_TASK DIRECTIONS_: All of the records must come back exactly as they were given.

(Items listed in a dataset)
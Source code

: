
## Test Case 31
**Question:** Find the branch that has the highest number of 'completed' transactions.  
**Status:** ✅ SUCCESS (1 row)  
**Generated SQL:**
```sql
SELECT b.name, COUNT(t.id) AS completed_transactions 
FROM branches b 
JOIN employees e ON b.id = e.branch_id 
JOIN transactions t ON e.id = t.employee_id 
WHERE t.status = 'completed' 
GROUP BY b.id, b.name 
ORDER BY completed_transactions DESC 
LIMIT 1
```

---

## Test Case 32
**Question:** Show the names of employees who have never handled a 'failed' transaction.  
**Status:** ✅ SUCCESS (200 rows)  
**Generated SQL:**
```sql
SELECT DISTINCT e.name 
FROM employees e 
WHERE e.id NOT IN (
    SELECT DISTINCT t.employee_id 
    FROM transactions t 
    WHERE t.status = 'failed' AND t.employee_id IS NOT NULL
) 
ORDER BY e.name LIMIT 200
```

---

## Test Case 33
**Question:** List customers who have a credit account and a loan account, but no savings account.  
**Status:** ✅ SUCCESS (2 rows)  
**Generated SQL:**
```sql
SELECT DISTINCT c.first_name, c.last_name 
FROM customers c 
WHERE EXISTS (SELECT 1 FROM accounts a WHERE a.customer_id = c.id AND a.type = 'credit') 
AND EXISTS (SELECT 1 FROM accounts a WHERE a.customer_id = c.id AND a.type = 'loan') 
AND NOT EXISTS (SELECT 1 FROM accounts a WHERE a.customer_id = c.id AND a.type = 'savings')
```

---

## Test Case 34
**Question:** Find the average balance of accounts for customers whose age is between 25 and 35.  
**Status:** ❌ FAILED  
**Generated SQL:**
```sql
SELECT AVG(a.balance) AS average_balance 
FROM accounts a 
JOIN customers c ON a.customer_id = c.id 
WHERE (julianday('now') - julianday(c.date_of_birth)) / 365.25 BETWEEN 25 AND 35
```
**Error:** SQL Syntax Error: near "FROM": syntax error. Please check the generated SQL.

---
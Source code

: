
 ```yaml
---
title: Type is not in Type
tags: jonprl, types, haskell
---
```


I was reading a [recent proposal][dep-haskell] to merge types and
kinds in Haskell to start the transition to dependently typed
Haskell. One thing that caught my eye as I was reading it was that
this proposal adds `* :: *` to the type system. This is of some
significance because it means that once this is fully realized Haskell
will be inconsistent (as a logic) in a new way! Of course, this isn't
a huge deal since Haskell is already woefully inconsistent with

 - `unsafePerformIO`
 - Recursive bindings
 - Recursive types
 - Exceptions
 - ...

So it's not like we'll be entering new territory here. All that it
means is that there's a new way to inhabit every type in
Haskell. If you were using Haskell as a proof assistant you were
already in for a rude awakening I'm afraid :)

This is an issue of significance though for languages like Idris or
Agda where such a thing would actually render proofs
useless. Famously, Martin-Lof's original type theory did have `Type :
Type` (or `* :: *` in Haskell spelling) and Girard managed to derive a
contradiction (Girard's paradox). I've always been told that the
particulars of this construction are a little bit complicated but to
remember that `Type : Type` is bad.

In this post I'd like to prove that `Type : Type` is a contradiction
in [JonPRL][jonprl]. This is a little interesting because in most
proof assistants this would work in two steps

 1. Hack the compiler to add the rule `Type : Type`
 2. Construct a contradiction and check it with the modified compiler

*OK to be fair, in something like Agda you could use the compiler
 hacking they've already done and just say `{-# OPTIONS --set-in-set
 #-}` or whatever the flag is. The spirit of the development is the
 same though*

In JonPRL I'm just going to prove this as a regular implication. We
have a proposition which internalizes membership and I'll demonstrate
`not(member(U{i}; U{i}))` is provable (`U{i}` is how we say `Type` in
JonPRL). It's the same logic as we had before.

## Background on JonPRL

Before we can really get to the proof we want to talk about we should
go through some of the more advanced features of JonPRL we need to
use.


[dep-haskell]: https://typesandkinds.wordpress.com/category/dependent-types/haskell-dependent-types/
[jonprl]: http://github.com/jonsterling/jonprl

_RESULT BELOW_:
Source code

:
## Test Case 31
**Question:** Find the branch that has the highest number of 'completed' transactions.  
**Status:** ✅ SUCCESS (1 row)  
**Generated SQL:**
```sql
SELECT b.name, COUNT(t.id) AS completed_transactions 
FROM branches b 
JOIN employees e ON b.id = e.branch_id 
JOIN transactions t ON e.id = t.employee_id 
WHERE t.status = 'completed' 
GROUP BY b.id, b.name 
ORDER BY completed_transactions DESC 
LIMIT 1
```

---

## Test Case 32
**Question:** Show the names of employees who have never handled a 'failed' transaction.  
**Status:** ✅ SUCCESS (200 rows)  
**Generated SQL:**
```sql
SELECT DISTINCT e.name 
FROM employees e 
WHERE e.id NOT IN (
    SELECT DISTINCT t.employee_id 
    FROM transactions t 
    WHERE t.status = 'failed' AND t.employee_id IS NOT NULL
) 
ORDER BY e.name LIMIT 200
```

---

## Test Case 33
**Question:** List customers who have a credit account and a loan account, but no savings account.  
**Status:** ✅ SUCCESS (2 rows)  
**Generated SQL:**
```sql
SELECT DISTINCT c.first_name, c.last_name 
FROM customers c 
WHERE EXISTS (SELECT 1 FROM accounts a WHERE a.customer_id = c.id AND a.type = 'credit') 
AND EXISTS (SELECT 1 FROM accounts a WHERE a.customer_id = c.id AND a.type = 'loan') 
AND NOT EXISTS (SELECT 1 FROM accounts a WHERE a.customer_id = c.id AND a.type = 'savings')
```

---

## Test Case 34
**Question:** Find the average balance of accounts for customers whose age is between 25 and 35.  
**Status:** ❌ FAILED  
**Generated SQL:**
```sql
SELECT AVG(a.balance) AS average_balance 
FROM accounts a 
JOIN customers c ON a.customer_id = c.id 
WHERE (julianday('now') - julianday(c.date_of_birth)) / 365.25 BETWEEN 25 AND 35
```
**Error:** SQL Syntax Error: near "FROM": syntax error. Please check the generated SQL.

---
Source code

:
 ```yaml
---
title: Type is not in Type
tags: jonprl, types, haskell
---
```


I was reading a [recent proposal][dep-haskell] to merge types and
kinds in Haskell to start the transition to dependently typed
Haskell. One thing that caught my eye as I was reading it was that
this proposal adds `* :: *` to the type system. This is of some
significance because it means that once this is fully realized Haskell
will be inconsistent (as a logic) in a new way! Of course, this isn't
a huge deal since Haskell is already woefully inconsistent with

 - `unsafePerformIO`
 - Recursive bindings
 - Recursive types
 - Exceptions
 - ...

So it's not like we'll be entering new territory here. All that it
means is that there's a new way to inhabit every type in
Haskell. If you were using Haskell as a proof assistant you were
already in for a rude awakening I'm afraid :)

This is an issue of significance though for languages like Idris or
Agda where such a thing would actually render proofs
useless. Famously, Martin-Lof's original type theory did have `Type :
Type` (or `* :: *` in Haskell spelling) and Girard managed to derive a
contradiction (Girard's paradox). I've always been told that the
particulars of this construction are a little bit complicated but to
remember that `Type : Type` is bad.

In this post I'd like to prove that `Type : Type` is a contradiction
in [JonPRL][jonprl]. This is a little interesting because in most
proof assistants this would work in two steps

 1. Hack the compiler to add the rule `Type : Type`
 2. Construct a contradiction and check it with the modified compiler

*OK to be fair, in something like Agda you could use the compiler
 hacking they've already done and just say `{-# OPTIONS --set-in-set
 #-}` or whatever the flag is. The spirit of the development is the
 same though*

In JonPRL I'm just going to prove this as a regular implication. We
have a proposition which internalizes membership and I'll demonstrate
`not(member(U{i}; U{i}))` is provable (`U{i}` is how we say `Type` in
JonPRL). It's the same logic as we had before.

## Background on JonPRL

Before we can really get to the proof we want to talk about we should
go through some of the more advanced features of JonPRL we need to
use.


[dep-haskell]: https://typesandkinds.wordpress.com/category/dependent-types/haskell-dependent-types/
[jonprl]: http://github.com/jonsterling/jonprl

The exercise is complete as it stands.